Bernis became known as one of the most expert epigrammatists in the gay society of Louis XV of France's court, and by his verses won the friendship of Madame de Pompadour, the royal mistress, who obtained for him an apartment, furnished at her expense, in the Tuileries, and a yearly pension of 1500 livres.[2] Voltaire admired his verses, calling him Babet la bouquetière. In 1744, he was elected to seat 3 of the Académie française.[3]

In 1752, Bernis was appointed to the French embassy at Venice,[3] where he acted, to the satisfaction of both parties, as mediator between the republic and Pope Benedict XIV. During his stay in Venice he received subdeacon's orders, and on his return to France in 1755 was made a papal councillor of state.[1]

Bernis took an important part in the delicate negotiations between France and Austria which preceded the Seven Years' War. He regarded the alliance purely as a temporary expedient, and did not propose to employ the whole forces of France in a general war. But he was overruled by his colleagues. Bernis became secretary for foreign affairs on 27 June 1757,[3] but owing to his attempts to counteract the spendthrift policy of the marquise de Pompadour and her followers, he fell into disgrace and was in December 1758 banished to Soissons by Louis XV, where he remained in retirement for six years. In the previous November he had been created cardinal by Pope Clement XIII.[1]

On the death of the royal mistress in 1764, Bernis was recalled and once more offered the seals of office, but declined them, and was appointed archbishop of Albi. His occupancy of the see was not of long duration. In 1769 he went to Rome to assist at the conclave which resulted in the election of Pope Clement XIV, and the talent which he displayed on that occasion procured him the appointment of ambassador to Rome, where he spent the remainder of his life. He was partly instrumental in bringing about the suppression of the Jesuits, and acted with greater moderation than is generally allowed. He assisted the wavering pope in securing the delays for which he had asked. But the pressure exercised by the Bourbons of Spain, Naples, and France, and the passive attitude and tacit consent of Austria brought the negotiations to an abrupt termination.[2] During the French Revolution, he celebrated, in the national church of San Luigi dei Francesi in Rome, a solemn funeral for Louis XVI of France, who had been executed on the guillotine in 1793. He resigned the administration of his archdiocese rather than take the constitutional oath.[1]

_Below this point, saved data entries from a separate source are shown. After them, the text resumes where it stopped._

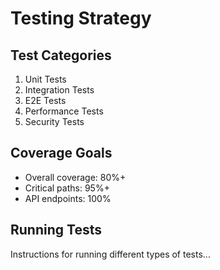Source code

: # Testing Strategy

## Test Categories

1. Unit Tests
2. Integration Tests
3. E2E Tests
4. Performance Tests
5. Security Tests

## Coverage Goals

- Overall coverage: 80%+
- Critical paths: 95%+
- API endpoints: 100%

## Running Tests

Instructions for running different types of tests...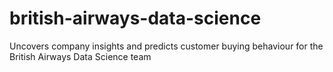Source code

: # british-airways-data-science
Uncovers company insights and predicts customer buying behaviour for the British Airways Data Science team
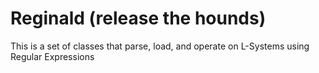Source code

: Reginald (release the hounds)
=============================

This is a set of classes that parse, load, and operate on L-Systems using Regular Expressions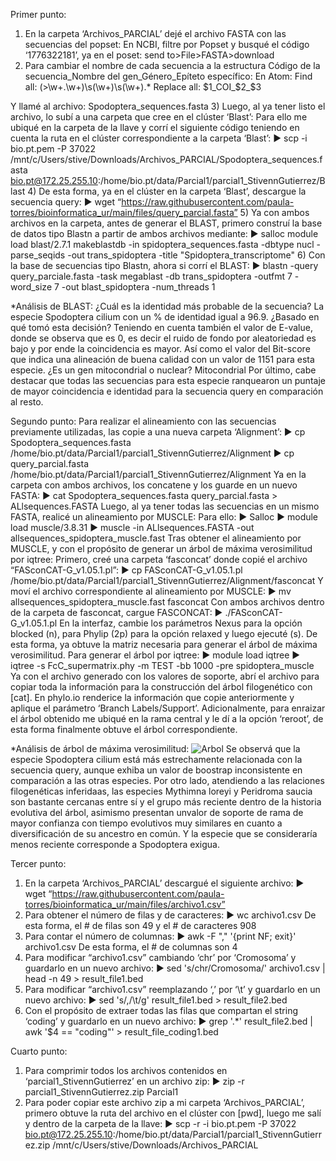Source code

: Primer punto:
1)	En la carpeta ‘Archivos_PARCIAL’ dejé el archivo FASTA con las secuencias del popset:
En NCBI, filtre por Popset y busqué el código ‘1776322181’, ya en el poset: send to>File>FASTA>download
2)	Para cambiar el nombre de cada secuencia a la estructura Código de la secuencia_Nombre del gen_Género_Epíteto específico:
En Atom:
Find all: (>\w+\.\w+)\s(\w+)\s(\w+).*
Replace all: $1_COI_$2_$3

Y llamé al archivo: Spodoptera_sequences.fasta
3)	Luego, al ya tener listo el archivo, lo subí a una carpeta que cree en el clúster ‘Blast’:
Para ello me ubiqué en la carpeta de la llave y corrí el siguiente código teniendo en cuenta la ruta en el clúster correspondiente a la carpeta ‘Blast’:
► scp -i bio.pt.pem -P 37022 /mnt/c/Users/stive/Downloads/Archivos_PARCIAL/Spodoptera_sequences.fasta bio.pt@172.25.255.10:/home/bio.pt/data/Parcial1/parcial1_StivennGutierrez/Blast
4)	De esta forma, ya en el clúster en la carpeta ‘Blast’, descargue la secuencia query:
► wget “https://raw.githubusercontent.com/paula-torres/bioinformatica_ur/main/files/query_parcial.fasta”
5)	Ya con ambos archivos en la carpeta, antes de generar el BLAST, primero construí la base de datos tipo Blastn a partir de ambos archivos mediante:
► salloc
module load blast/2.7.1
makeblastdb -in spidoptera_sequences.fasta -dbtype nucl -parse_seqids -out trans_spidoptera -title "Spidoptera_transcriptome"
6)	Con la base de secuencias tipo Blastn, ahora si corrí el BLAST:
► blastn -query query_parciale.fasta -task megablast -db trans_spidoptera -outfmt 7 -word_size 7 -out blast_spidoptera -num_threads 1

*Análisis de BLAST:
¿Cuál es la identidad más probable de la secuencia?
La especie Spodoptera cilium con un % de identidad igual a 96.9.
¿Basado en qué tomó esta decisión? 
Teniendo en cuenta también el valor de E-value, donde se observa que es 0, es decir el ruido de fondo por aleatoriedad es bajo y por ende la coincidencia es mayor. Así como el valor del Bit-score que indica una alineación de buena calidad con un valor de 1151 para esta especie.
¿Es un gen mitocondrial o nuclear? Mitocondrial
Por último, cabe destacar que todas las secuencias para esta especie ranquearon un puntaje de mayor coincidencia e identidad para la secuencia query en comparación al resto.

Segundo punto:
Para realizar el alineamiento con las secuencias previamente utilizadas, las copie a una nueva carpeta ‘Alignment’:
► cp Spodoptera_sequences.fasta /home/bio.pt/data/Parcial1/parcial1_StivennGutierrez/Alignment
► cp query_parcial.fasta /home/bio.pt/data/Parcial1/parcial1_StivennGutierrez/Alignment
Ya en la carpeta con ambos archivos, los concatene y los guarde en un nuevo FASTA:
► cat Spodoptera_sequences.fasta query_parcial.fasta > ALlsequences.FASTA
Luego, al ya tener todas las secuencias en un mismo FASTA, realicé un alineamiento por MUSCLE:
Para ello:
► Salloc
► module load muscle/3.8.31
► muscle -in ALlsequences.FASTA -out allsequences_spidoptera_muscle.fast
Tras obtener el alineamiento por MUSCLE, y con el propósito de generar un árbol de máxima verosimilitud por iqtree:
Primero, creé una carpeta ‘fasconcat’ donde copié el archivo “FASconCAT-G_v1.05.1.pl”:
► cp FASconCAT-G_v1.05.1.pl /home/bio.pt/data/Parcial1/parcial1_StivennGutierrez/Alignment/fasconcat
Y moví el archivo correspondiente al alineamiento por MUSCLE:
► mv allsequences_spidoptera_muscle.fast fasconcat
Con ambos archivos dentro de la carpeta de fasconcat, cargue FASCONCAT:
► ./FASconCAT-G_v1.05.1.pl
En la interfaz, cambie los parámetros Nexus para la opción blocked (n), para Phylip (2p) para la opción relaxed y luego ejecuté (s).
De esta forma, ya obtuve la matriz necesaria para generar el árbol de máxima verosimilitud. Para generar el árbol por iqtree:
► module load iqtree
► iqtree -s FcC_supermatrix.phy -m TEST -bb 1000 -pre spidoptera_muscle
Ya con el archivo generado con los valores de soporte, abrí el archivo para copiar toda la información para la construcción del árbol filogenético con [cat].
En phylo.io renderice la información que copie anteriormente y aplique el parámetro ‘Branch Labels/Support’.
Adicionalmente, para enraizar el árbol obtenido me ubiqué en la rama central y le dí a la opción ‘reroot’, de esta forma finalmente obtuve el árbol correspondiente.

*Análisis de árbol de máxima verosimilitud:
![Arbol](https://user-images.githubusercontent.com/128840301/232170859-ac7b8724-ad6d-4a25-ac47-69739c95108e.png)
Se observá que la especie Spodoptera cilium está más estrechamente relacionada con la secuencia query, aunque exhiba un valor de boostrap inconsistente en comparación a las otras especies. Por otro lado, atendiendo a las relaciones filogenéticas inferidaas, las especies Mythimna loreyi y Peridroma saucia son bastante cercanas entre sí y el grupo más reciente dentro de la historia evolutiva del árbol, asimismo presentan unvalor de soporte de rama de mayor confianza con tiempo evolutivos muy similares en cuanto a diversificación de su ancestro en común. Y la especie que se consideraría menos reciente corresponde a Spodoptera exigua.

Tercer punto: 
1)	En la carpeta ‘Archivos_PARCIAL’ descargué el siguiente archivo:
► wget “https://raw.githubusercontent.com/paula-torres/bioinformatica_ur/main/files/archivo1.csv”
2)	Para obtener el número de filas y de caracteres:
► wc archivo1.csv
De esta forma, el # de filas son 49 y el # de caracteres 908
3)	Para contar el número de columnas:
► awk -F "," '{print NF; exit}' archivo1.csv
De esta forma, el # de columnas son 4
4)	Para modificar “archivo1.csv” cambiando ‘chr’ por ‘Cromosoma’ y guardarlo en un nuevo archivo:
► sed 's/chr/Cromosoma/' archivo1.csv | head -n 49 > result_file1.bed
5)	Para modificar “archivo1.csv” reemplazando ‘,’ por ‘\t’ y guardarlo en un nuevo archivo:
► sed 's/,/\t/g' result_file1.bed > result_file2.bed
6)	Con el propósito de extraer todas las filas que compartan el string ‘coding’ y guardarlo en un nuevo archivo:
► grep '.*' result_file2.bed | awk '$4 == "coding"' > result_file_coding1.bed

Cuarto punto:
1)	Para comprimir todos los archivos contenidos en ‘parcial1_StivennGutierrez’ en un archivo zip:
► zip -r parcial1_StivennGutierrez.zip Parcial1
2)	Para poder copiar este archivo zip a mi carpeta ‘Archivos_PARCIAL’, primero obtuve la ruta del archivo en el clúster con [pwd], luego me salí y dentro de la carpeta de la llave:
► scp -r -i bio.pt.pem -P 37022 bio.pt@172.25.255.10:/home/bio.pt/data/Parcial1/parcial1_StivennGutierrez.zip /mnt/c/Users/stive/Downloads/Archivos_PARCIAL
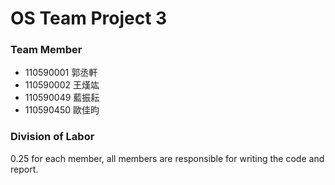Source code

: # OS Team Project 3

### Team Member
- 110590001 郭丞軒
- 110590002 王熯竑
- 110590049 藍振耘
- 110590450 歐佳昀

### Division of Labor
0.25 for each member, all members are responsible for writing the code and report.
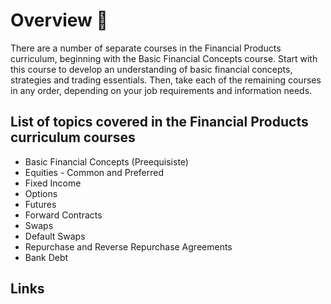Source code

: # Overview 🚀

There are a number of separate courses in the Financial Products curriculum, beginning with the Basic Financial Concepts course.
Start with this course to develop an understanding of basic financial concepts, strategies and trading essentials.
Then, take each of the remaining courses in any order, depending on your job requirements and information needs.

## List of topics covered in the Financial Products curriculum courses

- Basic Financial Concepts (Preequisiste)
- Equities - Common and Preferred
- Fixed Income
- Options
- Futures
- Forward Contracts
- Swaps
- Default Swaps
- Repurchase and Reverse Repurchase Agreements
- Bank Debt

## Links
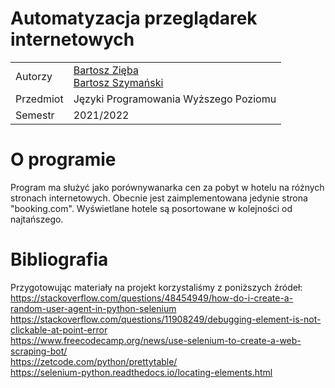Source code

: # Automatyzacja przeglądarek internetowych
|    |      |
| --- | --- | 
|Autorzy | [Bartosz Zięba](https://github.com/bobusbogdan)  <br/>[Bartosz Szymański](https://github.com/szymanskji)
|Przedmiot| Języki Programowania Wyższego Poziomu 
|Semestr| 2021/2022   
# O programie
Program ma służyć jako porównywanarka cen za pobyt w hotelu na różnych stronach internetowych. Obecnie jest zaimplementowana jedynie strona "booking.com". Wyświetlane hotele są posortowane w kolejności od najtańszego. 
# Bibliografia
Przygotowując materiały na projekt korzystaliśmy z poniższych źródeł:</br>
https://stackoverflow.com/questions/48454949/how-do-i-create-a-random-user-agent-in-python-selenium \
https://stackoverflow.com/questions/11908249/debugging-element-is-not-clickable-at-point-error \
https://www.freecodecamp.org/news/use-selenium-to-create-a-web-scraping-bot/ \
https://zetcode.com/python/prettytable/ \
https://selenium-python.readthedocs.io/locating-elements.html
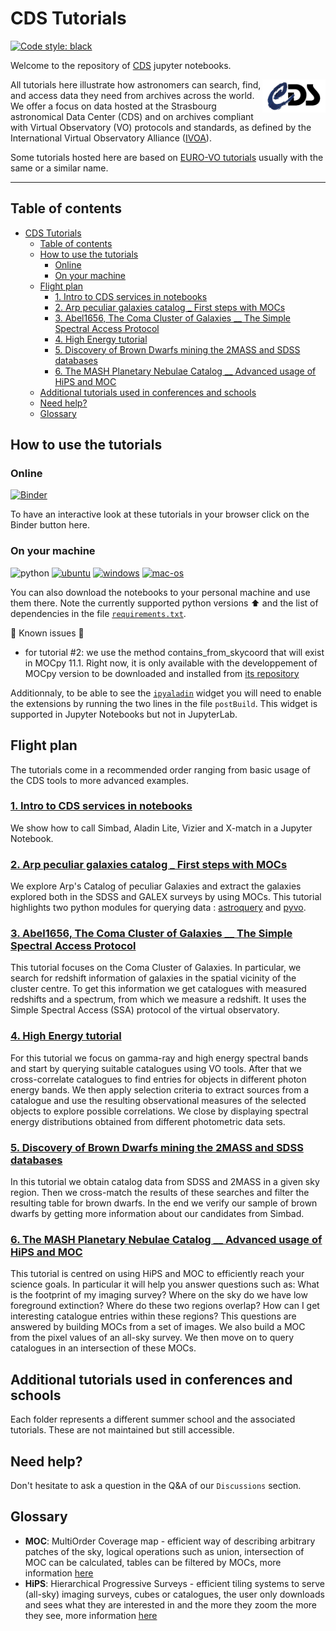 <!-- markdownlint-disable MD033 -->

# CDS Tutorials

[![Code style: black](https://img.shields.io/badge/code%20style-black-000000.svg)](https://github.com/psf/black)

Welcome to the repository of [CDS](https://cds.u-strasbg.fr/) jupyter notebooks.

<img align="right" width="20%" alt="CDS logo" src="Notebooks/Data/images/cds.png">

All tutorials here illustrate how astronomers can search, find, and access data they need from archives across the world. We offer a focus on data hosted at the Strasbourg astronomical Data Center (CDS) and on archives compliant with Virtual Observatory (VO) protocols and standards, as defined by the International Virtual Observatory Alliance ([IVOA](https://www.ivoa.net/)).

Some tutorials hosted here are based on [EURO-VO tutorials](https://www.euro-vo.org/scientific-tutorials/) usually with the same or a similar name.

***

## Table of contents

- [CDS Tutorials](#cds-tutorials)
  - [Table of contents](#table-of-contents)
  - [How to use the tutorials](#how-to-use-the-tutorials)
    - [Online](#online)
    - [On your machine](#on-your-machine)
  - [Flight plan](#flight-plan)
    - [1. Intro to CDS services in notebooks](#1-intro-to-cds-services-in-notebooks)
    - [2. Arp peculiar galaxies catalog _ First steps with MOCs](#2-arp-peculiar-galaxies-catalog-_-first-steps-with-mocs)
    - [3. Abel1656, The Coma Cluster of Galaxies __ The Simple Spectral Access Protocol](#3-abel1656-the-coma-cluster-of-galaxies-__-the-simple-spectral-access-protocol)
    - [4. High Energy tutorial](#4-high-energy-tutorial)
    - [5. Discovery of Brown Dwarfs mining the 2MASS and SDSS databases](#5-discovery-of-brown-dwarfs-mining-the-2mass-and-sdss-databases)
    - [6. The MASH Planetary Nebulae Catalog __ Advanced usage of HiPS and MOC](#6-the-mash-planetary-nebulae-catalog-__-advanced-usage-of-hips-and-moc)
  - [Additional tutorials used in conferences and schools](#additional-tutorials-used-in-conferences-and-schools)
  - [Need help?](#need-help)
  - [Glossary](#glossary)

## How to use the tutorials

### Online

[![Binder](https://mybinder.org/badge_logo.svg)](https://mybinder.org/v2/gh/cds-astro/tutorials/master?filepath=Notebooks)

To have an interactive look at these tutorials in your browser click on the Binder button here.

### On your machine

![python](https://img.shields.io/badge/python-3.8%20%7C%203.9%20%7C%203.10-informational)
[![ubuntu](https://github.com/cds-astro/tutorials/actions/workflows/notebooks-check_ubuntu.yml/badge.svg)](https://github.com/cds-astro/tutorials/actions/workflows/notebooks-check_ubuntu.yml)
[![windows](https://github.com/cds-astro/tutorials/actions/workflows/notebooks-check_windows.yml/badge.svg)](https://github.com/cds-astro/tutorials/actions/workflows/notebooks-check_windows.yml)
[![mac-os](https://github.com/cds-astro/tutorials/actions/workflows/notebooks-checks_mac-os.yml/badge.svg)](https://github.com/cds-astro/tutorials/actions/workflows/notebooks-checks_mac-os.yml)

You can also download the notebooks to your personal machine and use them there. Note the currently supported python versions :arrow_up: and the list of dependencies in the file [`requirements.txt`](requirements.txt).

:rotating_light: Known issues :rotating_light:

- for tutorial #2: we use the method contains_from_skycoord that will exist in MOCpy 11.1. Right now, it is only available with the developpement of MOCpy version to be downloaded and installed from [its repository](https://github.com/cds-astro/mocpy)

Additionnaly, to be able to see the [`ipyaladin`](https://github.com/cds-astro/ipyaladin) widget you will need to enable the extensions by running the two lines in the file `postBuild`. This widget is supported in Jupyter Notebooks but not in JupyterLab.

## Flight plan

The tutorials come in a recommended order ranging from basic usage of the CDS tools to more advanced examples.

### [1. Intro to CDS services in notebooks](Notebooks/1_Intro_to_CDS_services_in_notebooks.ipynb)

We show how to call Simbad, Aladin Lite, Vizier and X-match in a Jupyter Notebook.

### [2. Arp peculiar galaxies catalog _ First steps with MOCs](Notebooks/2_Arp_peculiar_galaxies_catalog__first_steps_with_MOCs.ipynb)

We explore Arp's Catalog of peculiar Galaxies and extract the galaxies explored both in the SDSS and GALEX surveys by using MOCs.
This tutorial highlights two python modules for querying data : [astroquery](https://astroquery.readthedocs.io/en/latest/index.html) and [pyvo](https://pyvo.readthedocs.io/en/latest/index.html).

### [3. Abel1656, The Coma Cluster of Galaxies __ The Simple Spectral Access Protocol](Notebooks/3_Abel1656_The_Coma_Cluster_of_Galaxies.ipynb)

This tutorial focuses on the Coma Cluster of Galaxies. In particular, we search for redshift information of galaxies in the spatial vicinity of the cluster centre. To get this information we get catalogues with measured redshifts and a spectrum, from which we measure a redshift. It uses the Simple Spectral Access (SSA) protocol of the virtual observatory.

### [4. High Energy tutorial](Notebooks/4_HighEnergy-tutorial.ipynb)

For this tutorial we focus on gamma-ray and high energy spectral bands and start by querying suitable catalogues using VO tools. After that we cross-correlate catalogues to find entries for objects in different photon energy bands. We then apply selection criteria to extract sources from a catalogue and use the resulting observational measures of the selected objects to explore possible correlations. We close by displaying spectral energy distributions obtained from different photometric data sets.

### [5. Discovery of Brown Dwarfs mining the 2MASS and SDSS databases](Notebooks/5_Discovery_of_Brown_Dwarfs_mining_the_2MASS_and_SDSS_databases.ipynb)

In this tutorial we obtain catalog data from SDSS and 2MASS in a given sky region. Then we cross-match the results of these searches and filter the resulting table for brown dwarfs. In the end we verify our sample of brown dwarfs by getting more information about our candidates from Simbad.

### [6. The MASH Planetary Nebulae Catalog __ Advanced usage of HiPS and MOC](Notebooks/6_The_MASH_Planetary_Nebulae_Catalog__Advanced_usage_of_HiPS_and_MOC.ipynb)

This tutorial is centred on using HiPS and MOC to efficiently reach your science goals. In particular it will help you answer questions such as: What is the footprint of my imaging survey? Where on the sky do we have low foreground extinction? Where do these two regions overlap? How can I get interesting catalogue entries within these regions? This questions are answered by building MOCs from a set of images. We also build a MOC from the pixel values of an all-sky survey. We then move on to query catalogues in an intersection of these MOCs.

## Additional tutorials used in conferences and schools

Each folder represents a different summer school and the associated tutorials. These are not maintained but still accessible.

## Need help?

Don't hesitate to ask a question in the Q&A of our `Discussions` section.

## Glossary

- **MOC**: MultiOrder Coverage map - efficient way of describing arbitrary patches of the sky, logical operations such as union, intersection of MOC can be calculated, tables can be filtered by MOCs, more information [here](https://ivoa.net/documents/MOC/)
- **HiPS**: Hierarchical Progressive Surveys - efficient tiling systems to serve (all-sky) imaging surveys, cubes or catalogues, the user only downloads and sees what they are interested in and the more they zoom the more they see, more information [here](https://aladin.u-strasbg.fr/hips/)
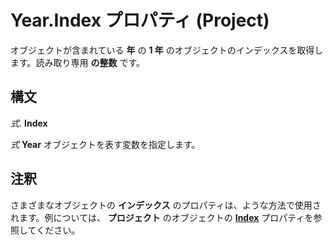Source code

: 
# Year.Index プロパティ (Project)

オブジェクトが含まれている **年** の **1 年** のオブジェクトのインデックスを取得します。読み取り専用 **の整数** です。


## 構文

 _式_. **Index**

 _式_ **Year** オブジェクトを表す変数を指定します。


## 注釈

さまざまなオブジェクトの **インデックス** のプロパティは、ような方法で使用されます。例については、 **プロジェクト** のオブジェクトの **[Index](1213f55b-aca0-76ee-2e8a-2442a2c576e1.md)** プロパティを参照してください。

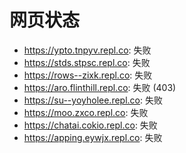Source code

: # 网页状态
- https://ypto.tnpyv.repl.co: 失败
- https://stds.stpsc.repl.co: 失败
- https://rows--zixk.repl.co: 失败
- https://aro.flinthill.repl.co: 失败 (403)
- https://su--yoyholee.repl.co: 失败
- https://moo.zxco.repl.co: 失败
- https://chatai.cokio.repl.co: 失败
- https://apping.eywjx.repl.co: 失败
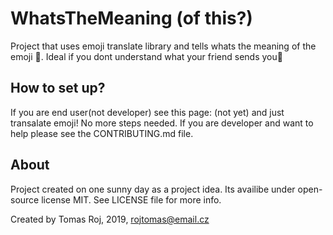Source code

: # WhatsTheMeaning (of this?)

Project that uses emoji translate library and tells whats the meaning of the emoji 🎉. Ideal if you dont understand what your friend sends you📩

## How to set up?

If you are end user(not developer) see this page: (not yet) and just transalate emoji! No more steps needed.
If you are developer and want to help please see the CONTRIBUTING.md file.

## About

Project created on one sunny day as a project idea.
Its availibe under open-source license MIT. See LICENSE file for more info.

Created by Tomas Roj, 2019, rojtomas@email.cz
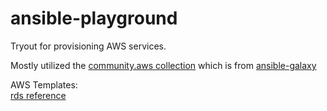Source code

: # ansible-playground

Tryout for provisioning AWS services. 

Mostly utilized the [community.aws collection](https://galaxy.ansible.com/community/aws) which is from [ansible-galaxy](https://galaxy.ansible.com/home)

AWS Templates:\
[rds reference](https://docs.ansible.com/ansible/latest/collections/community/aws/rds_instance_module.html)
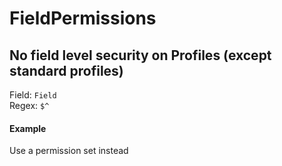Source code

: # FieldPermissions
## No field level security on Profiles (except standard profiles)
Field: `Field`   
Regex: `$^`    
#### Example
Use a permission set instead  


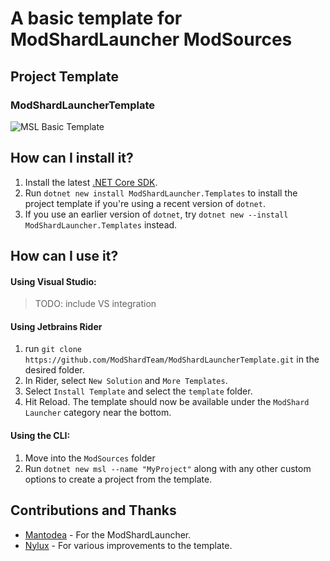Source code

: # A basic template for ModShardLauncher ModSources

## Project Template

### ModShardLauncherTemplate

![MSL Basic Template](https://github.com/remyCases/ModShardLauncherTemplate/blob/main/docs/basic_template_for_msl.PNG)

## How can I install it?

1. Install the latest [.NET Core SDK](https://dot.net).
2. Run `dotnet new install ModShardLauncher.Templates` to install the project template if you're using a recent version of `dotnet`.
3. If you use an earlier version of `dotnet`, try `dotnet new --install ModShardLauncher.Templates` instead.

## How can I use it?

#### Using Visual Studio:

> TODO: include VS integration

#### Using Jetbrains Rider

1. run `git clone https://github.com/ModShardTeam/ModShardLauncherTemplate.git` in the desired folder.
2. In Rider, select `New Solution` and `More Templates`.
3. Select `Install Template` and select the `template` folder.
4. Hit Reload. The template should now be available under the `ModShard Launcher` category near the bottom.

#### Using the CLI:

1. Move into the `ModSources` folder
2. Run `dotnet new msl --name "MyProject"` along with any other custom options to create a project from the template.

## Contributions and Thanks

- [Mantodea](https://github.com/DDDDDragon) - For the ModShardLauncher.
- [Nylux](https://github.com/Nylux) - For various improvements to the template.
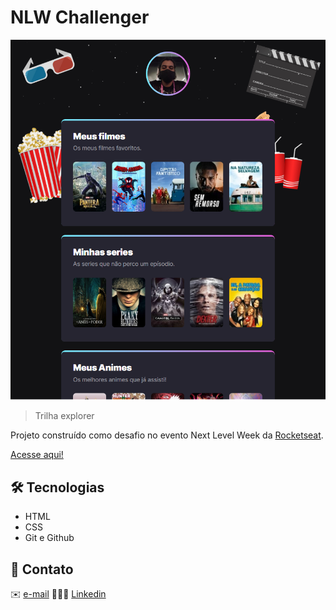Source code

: # NLW Challenger

![preview](./.github/preview.png)

>Trilha explorer

Projeto construído como desafio no evento Next Level Week da [Rocketseat](https://www.rocketseat.com.br).

[Acesse aqui!](https://leydilson-silva.github.io/nlw-movie-explorer/)

## 🛠️ Tecnologias

- HTML
- CSS
- Git e Github


## 🌟 Contato
✉️ [e-mail](https://www.linkedin.com/in/leydilson/)
👩🏽‍💼 [Linkedin](https://www.linkedin.com/in/leydilson/)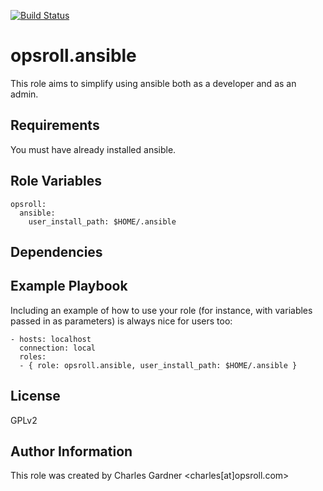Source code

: [![Build Status](https://travis-ci.org/opsroll/ansible.svg?branch=master)](https://travis-ci.org/opsroll/ansible)

opsroll.ansible
=========

This role aims to simplify using ansible both as a developer and as an admin.

Requirements
------------

You must have already installed ansible.

Role Variables
--------------

    opsroll:
      ansible:
        user_install_path: $HOME/.ansible

Dependencies
------------



Example Playbook
----------------

Including an example of how to use your role (for instance, with variables passed in as parameters) is always nice for users too:

    - hosts: localhost
      connection: local
      roles:
      - { role: opsroll.ansible, user_install_path: $HOME/.ansible }

License
-------

GPLv2

Author Information
------------------

This role was created by Charles Gardner <charles[at]opsroll.com>
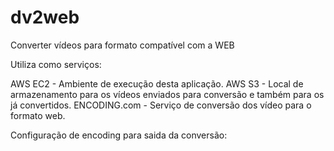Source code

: dv2web
======

Converter vídeos para formato compatível com a WEB

Utiliza como serviços:

AWS EC2 - Ambiente de execução desta aplicação.
AWS S3 - Local de armazenamento para os vídeos enviados para conversão e também para os já convertidos.
ENCODING.com - Serviço de conversão dos vídeo para o formato web.

Configuração de encoding para saida da conversão:

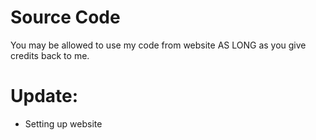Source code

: # Source Code
You may be allowed to use my code from website
AS LONG as you give credits back to me.

# Update:
* Setting up website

Bernis lost his influence under Pius VI, who was friendly to the Jesuits, to which he was hostile. Although reduced almost to penury; the court of Spain, however, mindful of the support he had given to their ambassador in obtaining the condemnation of the Jesuits, came to his relief with a handsome pension. He devoted himself to the French exiles, placing his palace at the disposal of the princesses of France who had sought refuge in Rome, for which after his death Pope Pius VI bestowed on him the epithet "Protector of the Church of France".[2]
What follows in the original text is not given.